Construction workers, farmers and landscape workers take note: insect-related deaths are most likely in your line of work.
As reported by The Wall Street Journal’s The Numbers blog, a new report from the Bureau of Labor Statistics (BLS) finds that insects, arachnids, and mites were involved in 83 fatal occupational injuries from 2003 to 2010.
During the course of the eight-year period, farmers and farm workers (20 fatalities), construction occupations (19 fatalities) and landscaping workers (17 fatalities) accounted for two-thirds of the deaths.
Bees were responsible for 52 workplace deaths – more than spiders, wasps and ants combined (25), The Numbers blog reports.
Most of the deaths (72 of the 83 total) were directly caused by an insect, including cases in which the worker was bitten or stung.
Another 11 deaths were indirectly caused by insects.
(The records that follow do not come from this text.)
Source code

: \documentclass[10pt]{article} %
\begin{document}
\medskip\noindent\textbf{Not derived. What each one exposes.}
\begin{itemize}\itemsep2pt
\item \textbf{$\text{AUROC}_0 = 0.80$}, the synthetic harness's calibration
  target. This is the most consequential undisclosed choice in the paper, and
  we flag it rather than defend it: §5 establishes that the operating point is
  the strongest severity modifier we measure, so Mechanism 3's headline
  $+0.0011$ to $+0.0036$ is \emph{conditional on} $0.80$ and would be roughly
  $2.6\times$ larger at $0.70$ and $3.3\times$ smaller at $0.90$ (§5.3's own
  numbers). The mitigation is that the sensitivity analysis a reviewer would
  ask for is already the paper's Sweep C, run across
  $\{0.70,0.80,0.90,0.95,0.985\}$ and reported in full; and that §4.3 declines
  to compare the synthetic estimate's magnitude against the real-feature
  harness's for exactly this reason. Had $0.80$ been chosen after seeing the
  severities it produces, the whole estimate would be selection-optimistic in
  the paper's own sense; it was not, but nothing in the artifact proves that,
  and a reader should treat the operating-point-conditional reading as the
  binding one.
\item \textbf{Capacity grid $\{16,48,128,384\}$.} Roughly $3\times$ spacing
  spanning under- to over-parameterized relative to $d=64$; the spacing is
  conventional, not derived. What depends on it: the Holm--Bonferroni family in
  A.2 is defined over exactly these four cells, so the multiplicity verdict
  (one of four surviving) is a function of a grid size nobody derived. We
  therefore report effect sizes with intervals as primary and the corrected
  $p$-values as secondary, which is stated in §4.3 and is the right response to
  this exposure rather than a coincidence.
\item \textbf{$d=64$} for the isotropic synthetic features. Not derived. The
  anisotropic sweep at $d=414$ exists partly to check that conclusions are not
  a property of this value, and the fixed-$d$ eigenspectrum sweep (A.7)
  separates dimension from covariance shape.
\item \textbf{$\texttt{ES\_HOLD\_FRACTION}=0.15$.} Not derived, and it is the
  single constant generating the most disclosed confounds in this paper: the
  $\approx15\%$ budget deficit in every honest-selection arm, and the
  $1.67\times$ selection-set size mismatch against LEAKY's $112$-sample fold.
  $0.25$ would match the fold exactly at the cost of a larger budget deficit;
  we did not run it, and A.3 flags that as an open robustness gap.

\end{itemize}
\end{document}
These include cases where an insect distracted the worker while driving or caused the worker to fall from a height.
Anaphylactic shock, often associated with insect-related injuries, occurred in close to half the deaths, the BLS said.
By state, Texas saw the greatest number (21) of insect-related workplace deaths during the 8-year period, followed by Florida (8).
However, when it comes to non-fatal insect-related workplace injuries and illnesses with days away from work, four states: California, Florida, New York and Texas had more than 250 cases reported in all three years between 2008 and 2010.
As a percentage of all days-away-from-work cases in those large population states, though, insect-related cases were less than 1 percent of the total cases in any year.
Not surprisingly, these incidents tended to occur in the warmer months. Almost 94 percent of the cases occurred between April 1 and October 31. The largest number of deaths (17) occurred in September.